THE PROBLEM ▸ Print each line below verbatim, skipping every picture.

═══ EXTRACTED MATERIAL

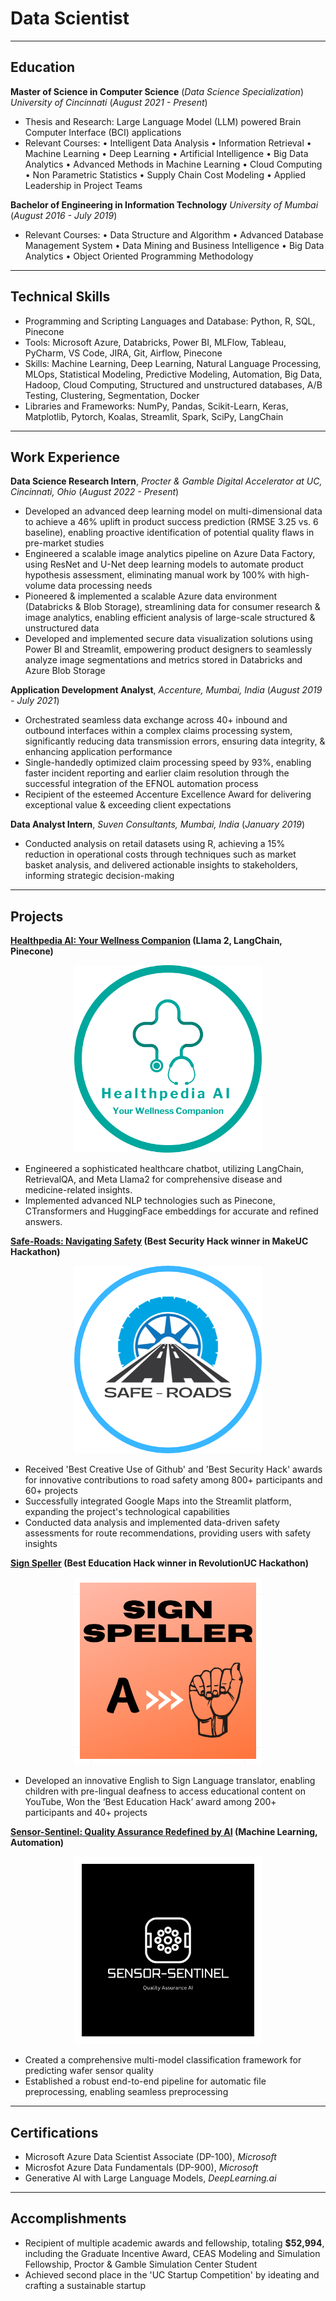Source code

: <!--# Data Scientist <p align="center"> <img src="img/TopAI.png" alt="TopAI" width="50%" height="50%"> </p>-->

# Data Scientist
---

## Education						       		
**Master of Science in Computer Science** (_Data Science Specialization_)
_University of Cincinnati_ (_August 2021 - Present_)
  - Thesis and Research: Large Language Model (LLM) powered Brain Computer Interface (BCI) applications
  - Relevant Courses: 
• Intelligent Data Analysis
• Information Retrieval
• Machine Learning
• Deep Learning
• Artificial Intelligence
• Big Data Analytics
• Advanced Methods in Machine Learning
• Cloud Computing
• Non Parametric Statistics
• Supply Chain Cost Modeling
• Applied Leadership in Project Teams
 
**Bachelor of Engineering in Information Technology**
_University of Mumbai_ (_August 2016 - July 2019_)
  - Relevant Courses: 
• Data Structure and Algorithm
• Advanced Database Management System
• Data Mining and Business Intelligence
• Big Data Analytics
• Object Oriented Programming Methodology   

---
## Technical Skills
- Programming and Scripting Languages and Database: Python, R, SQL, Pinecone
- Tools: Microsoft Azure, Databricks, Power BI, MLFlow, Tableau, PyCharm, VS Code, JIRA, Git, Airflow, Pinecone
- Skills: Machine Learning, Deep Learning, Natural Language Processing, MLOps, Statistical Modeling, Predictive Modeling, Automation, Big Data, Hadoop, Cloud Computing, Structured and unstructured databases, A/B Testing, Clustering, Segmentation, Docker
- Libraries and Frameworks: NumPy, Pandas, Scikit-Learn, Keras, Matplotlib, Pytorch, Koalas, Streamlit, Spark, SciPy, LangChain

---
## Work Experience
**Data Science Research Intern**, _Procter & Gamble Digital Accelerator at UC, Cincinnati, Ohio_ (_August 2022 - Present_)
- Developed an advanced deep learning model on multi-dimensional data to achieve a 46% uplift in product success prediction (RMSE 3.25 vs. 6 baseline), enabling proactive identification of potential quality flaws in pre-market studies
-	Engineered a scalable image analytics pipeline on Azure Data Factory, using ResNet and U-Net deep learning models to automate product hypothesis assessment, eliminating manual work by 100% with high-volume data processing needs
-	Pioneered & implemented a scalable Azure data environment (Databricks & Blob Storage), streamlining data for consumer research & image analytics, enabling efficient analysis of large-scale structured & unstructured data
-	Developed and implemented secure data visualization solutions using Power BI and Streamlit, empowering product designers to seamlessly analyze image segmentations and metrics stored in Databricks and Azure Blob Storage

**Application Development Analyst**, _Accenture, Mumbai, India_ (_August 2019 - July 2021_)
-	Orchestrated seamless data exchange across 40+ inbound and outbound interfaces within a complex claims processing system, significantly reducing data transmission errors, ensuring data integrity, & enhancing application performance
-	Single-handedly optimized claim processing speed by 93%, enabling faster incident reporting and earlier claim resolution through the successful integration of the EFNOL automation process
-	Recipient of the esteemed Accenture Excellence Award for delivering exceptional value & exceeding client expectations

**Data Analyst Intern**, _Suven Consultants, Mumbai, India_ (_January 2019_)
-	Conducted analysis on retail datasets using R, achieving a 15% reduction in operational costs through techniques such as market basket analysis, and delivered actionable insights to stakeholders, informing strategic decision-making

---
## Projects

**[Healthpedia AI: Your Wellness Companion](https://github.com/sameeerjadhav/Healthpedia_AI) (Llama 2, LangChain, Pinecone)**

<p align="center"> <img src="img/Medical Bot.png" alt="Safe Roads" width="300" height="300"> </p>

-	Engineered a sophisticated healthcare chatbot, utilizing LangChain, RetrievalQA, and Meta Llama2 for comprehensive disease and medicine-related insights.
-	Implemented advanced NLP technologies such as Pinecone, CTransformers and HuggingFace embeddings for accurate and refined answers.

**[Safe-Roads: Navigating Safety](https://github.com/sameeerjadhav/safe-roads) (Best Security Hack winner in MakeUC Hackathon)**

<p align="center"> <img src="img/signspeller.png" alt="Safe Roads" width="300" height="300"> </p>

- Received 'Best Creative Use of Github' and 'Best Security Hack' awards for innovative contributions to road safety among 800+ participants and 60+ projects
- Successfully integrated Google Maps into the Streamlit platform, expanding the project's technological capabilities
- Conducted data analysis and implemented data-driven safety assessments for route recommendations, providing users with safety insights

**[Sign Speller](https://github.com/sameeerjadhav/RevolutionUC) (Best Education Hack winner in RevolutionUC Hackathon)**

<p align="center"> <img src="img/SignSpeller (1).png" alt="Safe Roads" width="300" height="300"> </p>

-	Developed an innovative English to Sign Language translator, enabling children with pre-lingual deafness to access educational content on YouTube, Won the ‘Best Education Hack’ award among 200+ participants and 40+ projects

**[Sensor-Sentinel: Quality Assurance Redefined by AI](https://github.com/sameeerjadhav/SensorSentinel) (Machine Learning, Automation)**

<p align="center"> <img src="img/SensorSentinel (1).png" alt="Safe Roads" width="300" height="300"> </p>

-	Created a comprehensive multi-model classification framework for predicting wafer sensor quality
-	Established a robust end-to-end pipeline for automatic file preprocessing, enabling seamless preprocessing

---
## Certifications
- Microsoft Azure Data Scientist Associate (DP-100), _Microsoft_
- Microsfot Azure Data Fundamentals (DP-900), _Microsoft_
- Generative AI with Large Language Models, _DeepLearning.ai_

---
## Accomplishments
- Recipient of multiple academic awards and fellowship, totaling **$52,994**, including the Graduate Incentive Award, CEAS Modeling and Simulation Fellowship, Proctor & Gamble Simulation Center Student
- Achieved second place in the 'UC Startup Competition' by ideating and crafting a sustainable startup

══════

EXERCISE RESULT ▸
Source code

: <!--# Data Scientist <p align="center"> <img src="img/TopAI.png" alt="TopAI" width="50%" height="50%"> </p>-->

# Data Scientist
---

## Education						       		
**Master of Science in Computer Science** (_Data Science Specialization_)
_University of Cincinnati_ (_August 2021 - Present_)
  - Thesis and Research: Large Language Model (LLM) powered Brain Computer Interface (BCI) applications
  - Relevant Courses: 
• Intelligent Data Analysis
• Information Retrieval
• Machine Learning
• Deep Learning
• Artificial Intelligence
• Big Data Analytics
• Advanced Methods in Machine Learning
• Cloud Computing
• Non Parametric Statistics
• Supply Chain Cost Modeling
• Applied Leadership in Project Teams
 
**Bachelor of Engineering in Information Technology**
_University of Mumbai_ (_August 2016 - July 2019_)
  - Relevant Courses: 
• Data Structure and Algorithm
• Advanced Database Management System
• Data Mining and Business Intelligence
• Big Data Analytics
• Object Oriented Programming Methodology   

---
## Technical Skills
- Programming and Scripting Languages and Database: Python, R, SQL, Pinecone
- Tools: Microsoft Azure, Databricks, Power BI, MLFlow, Tableau, PyCharm, VS Code, JIRA, Git, Airflow, Pinecone
- Skills: Machine Learning, Deep Learning, Natural Language Processing, MLOps, Statistical Modeling, Predictive Modeling, Automation, Big Data, Hadoop, Cloud Computing, Structured and unstructured databases, A/B Testing, Clustering, Segmentation, Docker
- Libraries and Frameworks: NumPy, Pandas, Scikit-Learn, Keras, Matplotlib, Pytorch, Koalas, Streamlit, Spark, SciPy, LangChain

---
## Work Experience
**Data Science Research Intern**, _Procter & Gamble Digital Accelerator at UC, Cincinnati, Ohio_ (_August 2022 - Present_)
- Developed an advanced deep learning model on multi-dimensional data to achieve a 46% uplift in product success prediction (RMSE 3.25 vs. 6 baseline), enabling proactive identification of potential quality flaws in pre-market studies
-	Engineered a scalable image analytics pipeline on Azure Data Factory, using ResNet and U-Net deep learning models to automate product hypothesis assessment, eliminating manual work by 100% with high-volume data processing needs
-	Pioneered & implemented a scalable Azure data environment (Databricks & Blob Storage), streamlining data for consumer research & image analytics, enabling efficient analysis of large-scale structured & unstructured data
-	Developed and implemented secure data visualization solutions using Power BI and Streamlit, empowering product designers to seamlessly analyze image segmentations and metrics stored in Databricks and Azure Blob Storage

**Application Development Analyst**, _Accenture, Mumbai, India_ (_August 2019 - July 2021_)
-	Orchestrated seamless data exchange across 40+ inbound and outbound interfaces within a complex claims processing system, significantly reducing data transmission errors, ensuring data integrity, & enhancing application performance
-	Single-handedly optimized claim processing speed by 93%, enabling faster incident reporting and earlier claim resolution through the successful integration of the EFNOL automation process
-	Recipient of the esteemed Accenture Excellence Award for delivering exceptional value & exceeding client expectations

**Data Analyst Intern**, _Suven Consultants, Mumbai, India_ (_January 2019_)
-	Conducted analysis on retail datasets using R, achieving a 15% reduction in operational costs through techniques such as market basket analysis, and delivered actionable insights to stakeholders, informing strategic decision-making

---
## Projects

**[Healthpedia AI: Your Wellness Companion](https://github.com/sameeerjadhav/Healthpedia_AI) (Llama 2, LangChain, Pinecone)**

<p align="center"> <img src="img/Medical Bot.png" alt="Safe Roads" width="300" height="300"> </p>

-	Engineered a sophisticated healthcare chatbot, utilizing LangChain, RetrievalQA, and Meta Llama2 for comprehensive disease and medicine-related insights.
-	Implemented advanced NLP technologies such as Pinecone, CTransformers and HuggingFace embeddings for accurate and refined answers.

**[Safe-Roads: Navigating Safety](https://github.com/sameeerjadhav/safe-roads) (Best Security Hack winner in MakeUC Hackathon)**

<p align="center"> <img src="img/signspeller.png" alt="Safe Roads" width="300" height="300"> </p>

- Received 'Best Creative Use of Github' and 'Best Security Hack' awards for innovative contributions to road safety among 800+ participants and 60+ projects
- Successfully integrated Google Maps into the Streamlit platform, expanding the project's technological capabilities
- Conducted data analysis and implemented data-driven safety assessments for route recommendations, providing users with safety insights

**[Sign Speller](https://github.com/sameeerjadhav/RevolutionUC) (Best Education Hack winner in RevolutionUC Hackathon)**

<p align="center"> <img src="img/SignSpeller (1).png" alt="Safe Roads" width="300" height="300"> </p>

-	Developed an innovative English to Sign Language translator, enabling children with pre-lingual deafness to access educational content on YouTube, Won the ‘Best Education Hack’ award among 200+ participants and 40+ projects

**[Sensor-Sentinel: Quality Assurance Redefined by AI](https://github.com/sameeerjadhav/SensorSentinel) (Machine Learning, Automation)**

<p align="center"> <img src="img/SensorSentinel (1).png" alt="Safe Roads" width="300" height="300"> </p>

-	Created a comprehensive multi-model classification framework for predicting wafer sensor quality
-	Established a robust end-to-end pipeline for automatic file preprocessing, enabling seamless preprocessing

---
## Certifications
- Microsoft Azure Data Scientist Associate (DP-100), _Microsoft_
- Microsfot Azure Data Fundamentals (DP-900), _Microsoft_
- Generative AI with Large Language Models, _DeepLearning.ai_

---
## Accomplishments
- Recipient of multiple academic awards and fellowship, totaling **$52,994**, including the Graduate Incentive Award, CEAS Modeling and Simulation Fellowship, Proctor & Gamble Simulation Center Student
- Achieved second place in the 'UC Startup Competition' by ideating and crafting a sustainable startup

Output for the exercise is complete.